DATA LISTING Start Marker

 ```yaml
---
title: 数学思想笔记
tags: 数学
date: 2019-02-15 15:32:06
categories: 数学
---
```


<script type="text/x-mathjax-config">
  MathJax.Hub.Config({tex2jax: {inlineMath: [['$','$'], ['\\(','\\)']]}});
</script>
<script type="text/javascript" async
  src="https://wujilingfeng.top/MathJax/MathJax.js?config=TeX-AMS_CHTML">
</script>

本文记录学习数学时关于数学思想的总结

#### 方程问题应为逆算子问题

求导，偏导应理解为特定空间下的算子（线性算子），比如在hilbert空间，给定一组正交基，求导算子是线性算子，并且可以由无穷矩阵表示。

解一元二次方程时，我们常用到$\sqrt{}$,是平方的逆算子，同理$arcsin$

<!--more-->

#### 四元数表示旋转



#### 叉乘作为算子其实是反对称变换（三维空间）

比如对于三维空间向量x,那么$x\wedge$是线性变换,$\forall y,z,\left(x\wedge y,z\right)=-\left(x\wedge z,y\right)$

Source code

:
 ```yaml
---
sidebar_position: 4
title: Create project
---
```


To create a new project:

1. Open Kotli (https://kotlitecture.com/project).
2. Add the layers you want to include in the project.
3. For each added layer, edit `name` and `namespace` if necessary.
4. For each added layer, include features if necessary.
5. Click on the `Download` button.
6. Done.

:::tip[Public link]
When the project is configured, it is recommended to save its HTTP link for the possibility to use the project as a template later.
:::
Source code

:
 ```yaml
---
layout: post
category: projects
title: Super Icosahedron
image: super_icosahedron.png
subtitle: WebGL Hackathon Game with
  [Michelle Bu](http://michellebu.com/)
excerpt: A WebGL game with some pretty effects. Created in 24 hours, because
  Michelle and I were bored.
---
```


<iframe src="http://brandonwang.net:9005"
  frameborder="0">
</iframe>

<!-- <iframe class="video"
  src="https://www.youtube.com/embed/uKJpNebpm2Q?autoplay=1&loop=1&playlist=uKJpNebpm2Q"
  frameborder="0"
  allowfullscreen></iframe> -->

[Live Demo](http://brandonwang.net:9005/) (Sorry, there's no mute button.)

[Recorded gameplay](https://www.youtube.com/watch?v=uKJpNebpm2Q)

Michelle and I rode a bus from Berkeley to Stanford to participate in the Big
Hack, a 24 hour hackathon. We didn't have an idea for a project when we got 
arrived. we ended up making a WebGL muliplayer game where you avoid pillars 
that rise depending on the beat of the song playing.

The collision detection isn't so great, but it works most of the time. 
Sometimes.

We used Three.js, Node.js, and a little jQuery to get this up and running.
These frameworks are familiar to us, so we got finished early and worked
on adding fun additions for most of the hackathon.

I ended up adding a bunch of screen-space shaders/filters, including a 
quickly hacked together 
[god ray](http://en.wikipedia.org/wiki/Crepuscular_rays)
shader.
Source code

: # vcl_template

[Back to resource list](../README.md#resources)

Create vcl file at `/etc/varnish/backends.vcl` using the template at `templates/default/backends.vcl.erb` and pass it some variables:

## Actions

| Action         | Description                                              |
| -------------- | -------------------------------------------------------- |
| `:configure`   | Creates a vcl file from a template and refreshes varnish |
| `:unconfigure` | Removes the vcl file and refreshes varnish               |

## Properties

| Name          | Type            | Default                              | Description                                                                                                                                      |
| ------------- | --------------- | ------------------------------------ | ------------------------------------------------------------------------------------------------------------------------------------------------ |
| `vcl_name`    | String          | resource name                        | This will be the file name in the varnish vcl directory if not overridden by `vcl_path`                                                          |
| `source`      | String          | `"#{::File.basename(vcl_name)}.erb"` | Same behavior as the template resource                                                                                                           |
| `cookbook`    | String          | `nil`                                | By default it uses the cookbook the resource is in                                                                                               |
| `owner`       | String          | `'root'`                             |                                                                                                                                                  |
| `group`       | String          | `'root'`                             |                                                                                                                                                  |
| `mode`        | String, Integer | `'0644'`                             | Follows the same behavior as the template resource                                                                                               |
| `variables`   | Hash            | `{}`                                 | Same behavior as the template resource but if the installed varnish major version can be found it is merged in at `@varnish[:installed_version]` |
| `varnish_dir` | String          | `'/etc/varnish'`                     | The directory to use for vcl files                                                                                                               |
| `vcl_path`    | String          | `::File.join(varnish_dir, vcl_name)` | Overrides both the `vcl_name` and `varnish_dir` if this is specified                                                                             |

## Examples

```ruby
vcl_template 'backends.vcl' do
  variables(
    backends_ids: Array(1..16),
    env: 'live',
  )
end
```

DATA LISTING End Marker

• [WHAT YOU ARE ASKED TO DO] The lines you need are those with the word "added"; list them from the entries.

• [EXPECTED ANSWER]
3. For each added layer, edit `name` and `namespace` if necessary.
4. For each added layer, include features if necessary.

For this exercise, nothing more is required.